**TASK DETAILS**:
Examine each line of the data. Copy the line if it includes the word "strategic".

##### DATA EXTRACTS

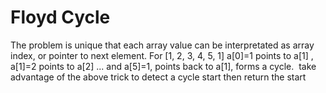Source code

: # Floyd Cycle
The problem is unique that each array value can be interpretated as array index, or pointer to next element.
For [1, 2, 3, 4, 5, 1] a[0]=1 points to a[1] , a[1]=2 points to a[2] ... and a[5]=1, points back to a[1], forms a cycle.
​
take advantage of the above trick to detect a cycle start then return the start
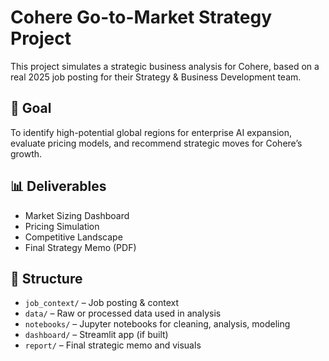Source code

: # Cohere Go-to-Market Strategy Project

This project simulates a strategic business analysis for Cohere, based on a real 2025 job posting for their Strategy & Business Development team.

## 🧠 Goal
To identify high-potential global regions for enterprise AI expansion, evaluate pricing models, and recommend strategic moves for Cohere’s growth.

## 📊 Deliverables
- Market Sizing Dashboard
- Pricing Simulation
- Competitive Landscape
- Final Strategy Memo (PDF)

## 📂 Structure

- `job_context/` – Job posting & context
- `data/` – Raw or processed data used in analysis
- `notebooks/` – Jupyter notebooks for cleaning, analysis, modeling
- `dashboard/` – Streamlit app (if built)
- `report/` – Final strategic memo and visuals
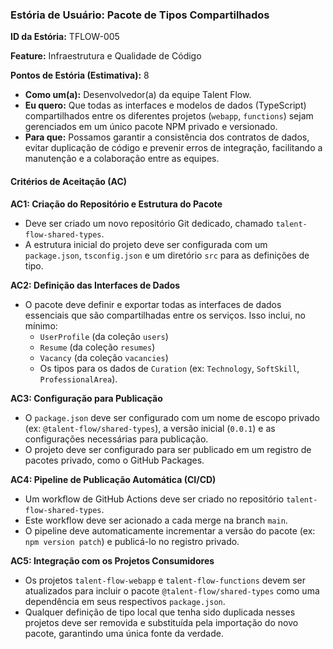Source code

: ### **Estória de Usuário: Pacote de Tipos Compartilhados**

**ID da Estória:** TFLOW-005

**Feature:** Infraestrutura e Qualidade de Código

**Pontos de Estória (Estimativa):** 8

- **Como um(a):** Desenvolvedor(a) da equipe Talent Flow.
- **Eu quero:** Que todas as interfaces e modelos de dados (TypeScript) compartilhados entre os diferentes projetos (`webapp`, `functions`) sejam gerenciados em um único pacote NPM privado e versionado.
- **Para que:** Possamos garantir a consistência dos contratos de dados, evitar duplicação de código e prevenir erros de integração, facilitando a manutenção e a colaboração entre as equipes.

#### **Critérios de Aceitação (AC)**

**AC1: Criação do Repositório e Estrutura do Pacote**

- Deve ser criado um novo repositório Git dedicado, chamado `talent-flow-shared-types`.
- A estrutura inicial do projeto deve ser configurada com um `package.json`, `tsconfig.json` e um diretório `src` para as definições de tipo.

**AC2: Definição das Interfaces de Dados**

- O pacote deve definir e exportar todas as interfaces de dados essenciais que são compartilhadas entre os serviços. Isso inclui, no mínimo:
    - `UserProfile` (da coleção `users`)
    - `Resume` (da coleção `resumes`)
    - `Vacancy` (da coleção `vacancies`)
    - Os tipos para os dados de `Curation` (ex: `Technology`, `SoftSkill`, `ProfessionalArea`).

**AC3: Configuração para Publicação**

- O `package.json` deve ser configurado com um nome de escopo privado (ex: `@talent-flow/shared-types`), a versão inicial (`0.0.1`) e as configurações necessárias para publicação.
- O projeto deve ser configurado para ser publicado em um registro de pacotes privado, como o GitHub Packages.

**AC4: Pipeline de Publicação Automática (CI/CD)**

- Um workflow de GitHub Actions deve ser criado no repositório `talent-flow-shared-types`.
- Este workflow deve ser acionado a cada merge na branch `main`.
- O pipeline deve automaticamente incrementar a versão do pacote (ex: `npm version patch`) e publicá-lo no registro privado.

**AC5: Integração com os Projetos Consumidores**

- Os projetos `talent-flow-webapp` e `talent-flow-functions` devem ser atualizados para incluir o pacote `@talent-flow/shared-types` como uma dependência em seus respectivos `package.json`.
- Qualquer definição de tipo local que tenha sido duplicada nesses projetos deve ser removida e substituída pela importação do novo pacote, garantindo uma única fonte da verdade.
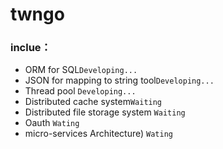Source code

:# twngo 

### inclue：
* ORM for SQL`Developing...`
* JSON for mapping to string tool`Developing...`
* Thread pool `Developing...` 
* Distributed cache system`Waiting`
* Distributed file storage system `Waiting`
* Oauth `Wating`
* micro-services Architecture) `Wating`
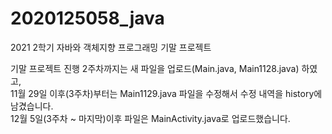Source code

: # 2020125058_java
2021 2학기 자바와 객체지향 프로그래밍 기말 프로젝트

기말 프로젝트 진행 2주차까지는 새 파일을 업로드(Main.java, Main1128.java) 하였고,\
11월 29일 이후(3주차)부터는 Main1129.java 파일을 수정해서 수정 내역을 history에 남겼습니다.\
12월 5일(3주차 ~ 마지막)이후 파일은 MainActivity.java로 업로드했습니다.
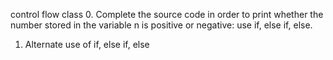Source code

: control flow class
0. Complete the source code in order to print whether the number stored in the variable n is positive or negative: use if, else if, else.
1. Alternate use of if, else if, else
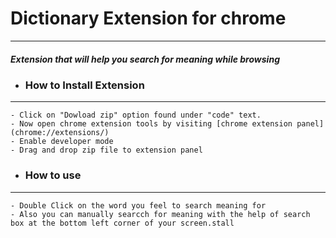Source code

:# Dictionary Extension for chrome

---

##### Extension that will help you search for meaning while browsing

-   ### How to Install Extension

---

    - Click on "Dowload zip" option found under "code" text.
    - Now open chrome extension tools by visiting [chrome extension panel](chrome://extensions/)
    - Enable developer mode
    - Drag and drop zip file to extension panel

-   ### How to use

---

    - Double Click on the word you feel to search meaning for
    - Also you can manually searcch for meaning with the help of search box at the bottom left corner of your screen.stall
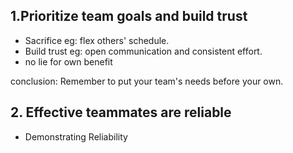 ## 1.Prioritize team goals and build trust
+ Sacrifice eg: flex others' schedule.
+ Build trust eg: open communication and consistent effort.
+ no lie for own benefit

conclusion: Remember to put your team's needs before your own.


## 2. Effective teammates are reliable
+ Demonstrating Reliability
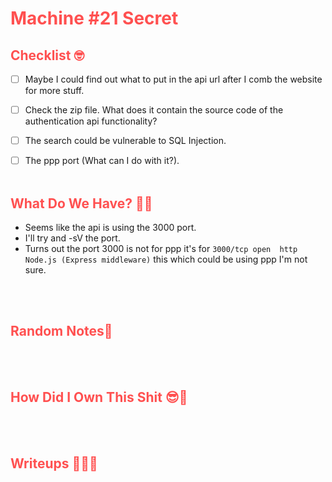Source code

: # <span style="color:#FF5050">Machine #21 Secret</span>  


## <span style="color:#FF5050">Checklist 🤓   

- [ ] Maybe I could find out what to put in the api url after I comb the website for more stuff.
- [ ] Check the zip file. What does it contain the source code of the authentication api functionality?
- [ ] The search could be vulnerable to SQL Injection.
- [ ] The ppp port (What can I do with it?).
<br/><br/>


## <span style="color:#FF5050">What Do We Have? 🤔🤔 

* Seems like the api is using the 3000 port.
* I'll try and -sV the port.
* Turns out the port 3000 is not for ppp it's for `3000/tcp open  http    Node.js (Express middleware)` this which could be using ppp I'm not sure.

<br/><br/>


## <span style="color:#FF5050">Random Notes👀  

<br/><br/>

## <span style="color:#FF5050">How Did I Own This Shit 😎🥳 


<br/><br/>

## <span style="color:#FF5050">Writeups ✍🏽📓   


<br/><br/> 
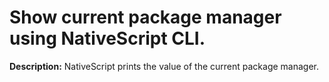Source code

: # Show current package manager using NativeScript CLI.

**Description:** NativeScript prints the value of the current package manager.

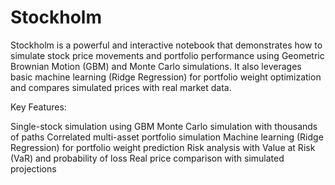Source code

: # Stockholm
Stockholm is a powerful and interactive notebook that demonstrates how to simulate stock price movements and portfolio performance using Geometric Brownian Motion (GBM) and Monte Carlo simulations. It also leverages basic machine learning (Ridge Regression) for portfolio weight optimization and compares simulated prices with real market data.

Key Features:

Single-stock simulation using GBM
Monte Carlo simulation with thousands of paths
Correlated multi-asset portfolio simulation
Machine learning (Ridge Regression) for portfolio weight prediction
Risk analysis with Value at Risk (VaR) and probability of loss
Real price comparison with simulated projections



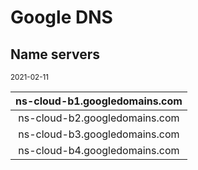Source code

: # Google DNS

## Name servers
<small>2021-02-11</small>

|ns-cloud-b1.googledomains.com|
|:--:|
|ns-cloud-b2.googledomains.com|
|ns-cloud-b3.googledomains.com|
|ns-cloud-b4.googledomains.com|
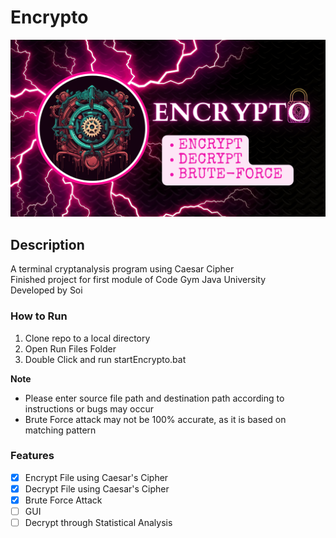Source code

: # Encrypto

![image description](Image/Encrypto%20Banner.png)

## Description

A terminal cryptanalysis program using Caesar Cipher <br>
Finished project for first module of Code Gym Java University <br>
Developed by Soi

### How to Run

1. Clone repo to a local directory
2. Open Run Files Folder
3. Double Click and run startEncrypto.bat

**Note**

- Please enter source file path and destination path according to instructions or bugs may occur
- Brute Force attack may not be 100% accurate, as it is based on matching pattern

### Features

- [x] Encrypt File using Caesar's Cipher
- [x] Decrypt File using Caesar's Cipher
- [x] Brute Force Attack
- [ ] GUI
- [ ] Decrypt through Statistical Analysis
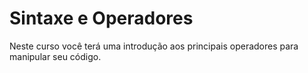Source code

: # Sintaxe e Operadores

Neste curso você terá uma introdução aos principais operadores para manipular seu código.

##########

**ANSWER BOX**:
This project simulates a strategic business analysis for Cohere, based on a real 2025 job posting for their Strategy & Business Development team.
To identify high-potential global regions for enterprise AI expansion, evaluate pricing models, and recommend strategic moves for Cohere’s growth.
- `report/` – Final strategic memo and visuals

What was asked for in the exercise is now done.